WHAT YOU SHOULD DO:
In your copy of the data, include no pictures and alter nothing else.

SOURCE INFORMATION:

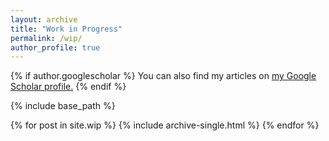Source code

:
 ```yaml
---
layout: archive
title: "Work in Progress"
permalink: /wip/
author_profile: true
---
```


{% if author.googlescholar %}
  You can also find my articles on <u><a href="{{author.googlescholar}}">my Google Scholar profile</a>.</u>
{% endif %}

{% include base_path %}

{% for post in site.wip %}
  {% include archive-single.html %}
{% endfor %}







<!---
---
layout: archive
title: "Work in Progress"
permalink: /wip/
author_profile: true
---

{% if author.googlescholar %}
  You can also find my articles on <u><a href="{{author.googlescholar}}">my Google Scholar profile</a>.</u>
{% endif %}

{% include base_path %}

{% assign sorted_wip = site.wip | sort: 'priority' %}
{% for post in sorted_wip %}
  {% include archive-single.html %}
{% endfor %}
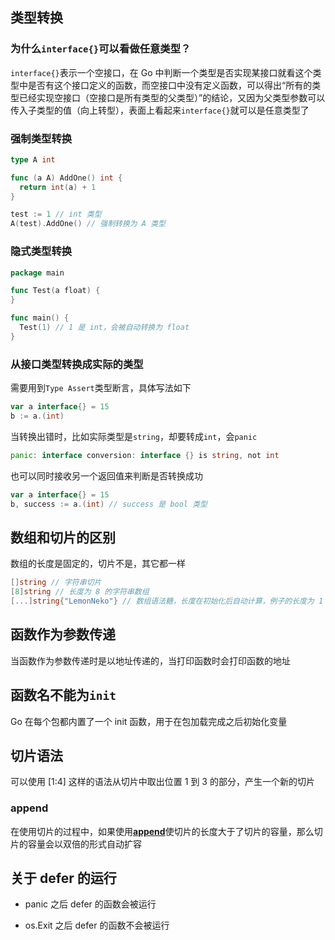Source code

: 
<p id="cRErdiXmXtpv8bXNbfqBRo">

## 类型转换

</p>

<p id="vrDNNcHiVRkPdkb1xtVPh8">

### 为什么`interface{}`可以看做任意类型？

</p>

<p id="fcXmeLP7uW6i67HzrFMYVF">

`interface{}`表示一个空接口，在 Go 中判断一个类型是否实现某接口就看这个类型中是否有这个接口定义的函数，而空接口中没有定义函数，可以得出“所有的类型已经实现空接口（空接口是所有类型的父类型）”的结论，又因为父类型参数可以传入子类型的值（向上转型），表面上看起来`interface{}`就可以是任意类型了

</p>

<p id="5vBCvsCSJAEEau89vLB6hJ">

### 强制类型转换

</p>

<p id="4vWfaHSbAntd4oqyDWpCRc">

```Go
type A int

func (a A) AddOne() int {
  return int(a) + 1
}

test := 1 // int 类型
A(test).AddOne() // 强制转换为 A 类型
```


</p>

<p id="ix19mdTxeiR6t156Xq53bC">

### 隐式类型转换

</p>

<p id="rhsxjBYhm88Aax9hHgKEGs">

```Go
package main

func Test(a float) {
}

func main() {
  Test(1) // 1 是 int，会被自动转换为 float
}
```


</p>

<p id="h4cm2DpLdbzcTVaaU2DBmJ">

### 从接口类型转换成实际的类型

</p>

<p id="a1YSyeye1WhBZ6tZwCa6tE">

需要用到`Type Assert`类型断言，具体写法如下

</p>

<p id="eY5enEcm38qmqjrbKfqtH8">

```Go
var a interface{} = 15
b := a.(int)
```


</p>

<p id="3wQPGFPkxTWNu2V3uwnNZt">

当转换出错时，比如实际类型是`string`，却要转成`int`，会`panic`

</p>

<p id="51ZsBF763GVhQDHbKaiQmj">

```Go
panic: interface conversion: interface {} is string, not int
```


</p>

<p id="2gUyRMRykb4ogJriFfujRf">

也可以同时接收另一个返回值来判断是否转换成功

</p>

<p id="4AUSuTD1A7n9enCSskgNqJ">

```Go
var a interface{} = 15
b, success := a.(int) // success 是 bool 类型
```


</p>

<p id="b5sm6GxSoQZ5XEQr4MZPPN">

## 数组和切片的区别

</p>

<p id="2LLqV7ztqdkDLEfW2UhhaE">

数组的长度是固定的，切片不是，其它都一样

</p>

<p id="cJ1nJW2ZieNhYsHtWJkpEP">

```Go
[]string // 字符串切片
[8]string // 长度为 8 的字符串数组
[...]string{"LemonNeko"} // 数组语法糖，长度在初始化后自动计算，例子的长度为 1
```


</p>

<p id="6YH4u4oHJSXwH1mswRHMZz">

## 函数作为参数传递

</p>

<p id="gfQMNsUJMgPY4xbcxHFtzc">

当函数作为参数传递时是以地址传递的，当打印函数时会打印函数的地址

</p>

<p id="sgYamPRjengwjsLtUz2kLq">

## 函数名不能为`init`

</p>

<p id="rBsdLociuSbjk2xcp4MTBA">

Go 在每个包都内置了一个 init 函数，用于在包加载完成之后初始化变量

</p>

<p id="w6AhuPaYDRQp7j1viMouts">

## 切片语法

</p>

<p id="w7fBUr7CmLRnfYZKc1hFq9">

可以使用 [1:4] 这样的语法从切片中取出位置 1 到 3 的部分，产生一个新的切片

</p>

<p id="otBo5zwm1A5ycesYfpuA38">

### append

</p>

<p id="uWwawHst84GBoHK7ncgn2F">

在使用切片的过程中，如果使用[**append**](<https://haicoder.net/golang/golang-slice-append.html>)使切片的长度大于了切片的容量，那么切片的容量会以双倍的形式自动扩容

</p>

<p id="3jvGxsx8sG5pf9HiAbiQjE">

## 关于 defer 的运行

</p>

- panic 之后 defer 的函数会被运行

- os.Exit 之后 defer 的函数不会被运行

EXERCISE OUTPUT:
Source code

:
 ```yaml
---
layout: archive
title: "Work in Progress"
permalink: /wip/
author_profile: true
---
```


{% if author.googlescholar %}
  You can also find my articles on <u><a href="{{author.googlescholar}}">my Google Scholar profile</a>.</u>
{% endif %}

{% include base_path %}

{% for post in site.wip %}
  {% include archive-single.html %}
{% endfor %}







<!---
---
layout: archive
title: "Work in Progress"
permalink: /wip/
author_profile: true
---

{% if author.googlescholar %}
  You can also find my articles on <u><a href="{{author.googlescholar}}">my Google Scholar profile</a>.</u>
{% endif %}

{% include base_path %}

{% assign sorted_wip = site.wip | sort: 'priority' %}
{% for post in sorted_wip %}
  {% include archive-single.html %}
{% endfor %}
Source code

: 
<p id="cRErdiXmXtpv8bXNbfqBRo">

## 类型转换

</p>

<p id="vrDNNcHiVRkPdkb1xtVPh8">

### 为什么`interface{}`可以看做任意类型？

</p>

<p id="fcXmeLP7uW6i67HzrFMYVF">

`interface{}`表示一个空接口，在 Go 中判断一个类型是否实现某接口就看这个类型中是否有这个接口定义的函数，而空接口中没有定义函数，可以得出“所有的类型已经实现空接口（空接口是所有类型的父类型）”的结论，又因为父类型参数可以传入子类型的值（向上转型），表面上看起来`interface{}`就可以是任意类型了

</p>

<p id="5vBCvsCSJAEEau89vLB6hJ">

### 强制类型转换

</p>

<p id="4vWfaHSbAntd4oqyDWpCRc">

```Go
type A int

func (a A) AddOne() int {
  return int(a) + 1
}

test := 1 // int 类型
A(test).AddOne() // 强制转换为 A 类型
```


</p>

<p id="ix19mdTxeiR6t156Xq53bC">

### 隐式类型转换

</p>

<p id="rhsxjBYhm88Aax9hHgKEGs">

```Go
package main

func Test(a float) {
}

func main() {
  Test(1) // 1 是 int，会被自动转换为 float
}
```


</p>

<p id="h4cm2DpLdbzcTVaaU2DBmJ">

### 从接口类型转换成实际的类型

</p>

<p id="a1YSyeye1WhBZ6tZwCa6tE">

需要用到`Type Assert`类型断言，具体写法如下

</p>

<p id="eY5enEcm38qmqjrbKfqtH8">

```Go
var a interface{} = 15
b := a.(int)
```


</p>

<p id="3wQPGFPkxTWNu2V3uwnNZt">

当转换出错时，比如实际类型是`string`，却要转成`int`，会`panic`

</p>

<p id="51ZsBF763GVhQDHbKaiQmj">

```Go
panic: interface conversion: interface {} is string, not int
```


</p>

<p id="2gUyRMRykb4ogJriFfujRf">

也可以同时接收另一个返回值来判断是否转换成功

</p>

<p id="4AUSuTD1A7n9enCSskgNqJ">

```Go
var a interface{} = 15
b, success := a.(int) // success 是 bool 类型
```


</p>

<p id="b5sm6GxSoQZ5XEQr4MZPPN">

## 数组和切片的区别

</p>

<p id="2LLqV7ztqdkDLEfW2UhhaE">

数组的长度是固定的，切片不是，其它都一样

</p>

<p id="cJ1nJW2ZieNhYsHtWJkpEP">

```Go
[]string // 字符串切片
[8]string // 长度为 8 的字符串数组
[...]string{"LemonNeko"} // 数组语法糖，长度在初始化后自动计算，例子的长度为 1
```


</p>

<p id="6YH4u4oHJSXwH1mswRHMZz">

## 函数作为参数传递

</p>

<p id="gfQMNsUJMgPY4xbcxHFtzc">

当函数作为参数传递时是以地址传递的，当打印函数时会打印函数的地址

</p>

<p id="sgYamPRjengwjsLtUz2kLq">

## 函数名不能为`init`

</p>

<p id="rBsdLociuSbjk2xcp4MTBA">

Go 在每个包都内置了一个 init 函数，用于在包加载完成之后初始化变量

</p>

<p id="w6AhuPaYDRQp7j1viMouts">

## 切片语法

</p>

<p id="w7fBUr7CmLRnfYZKc1hFq9">

可以使用 [1:4] 这样的语法从切片中取出位置 1 到 3 的部分，产生一个新的切片

</p>

<p id="otBo5zwm1A5ycesYfpuA38">

### append

</p>

<p id="uWwawHst84GBoHK7ncgn2F">

在使用切片的过程中，如果使用[**append**](<https://haicoder.net/golang/golang-slice-append.html>)使切片的长度大于了切片的容量，那么切片的容量会以双倍的形式自动扩容

</p>

<p id="3jvGxsx8sG5pf9HiAbiQjE">

## 关于 defer 的运行

</p>

- panic 之后 defer 的函数会被运行

- os.Exit 之后 defer 的函数不会被运行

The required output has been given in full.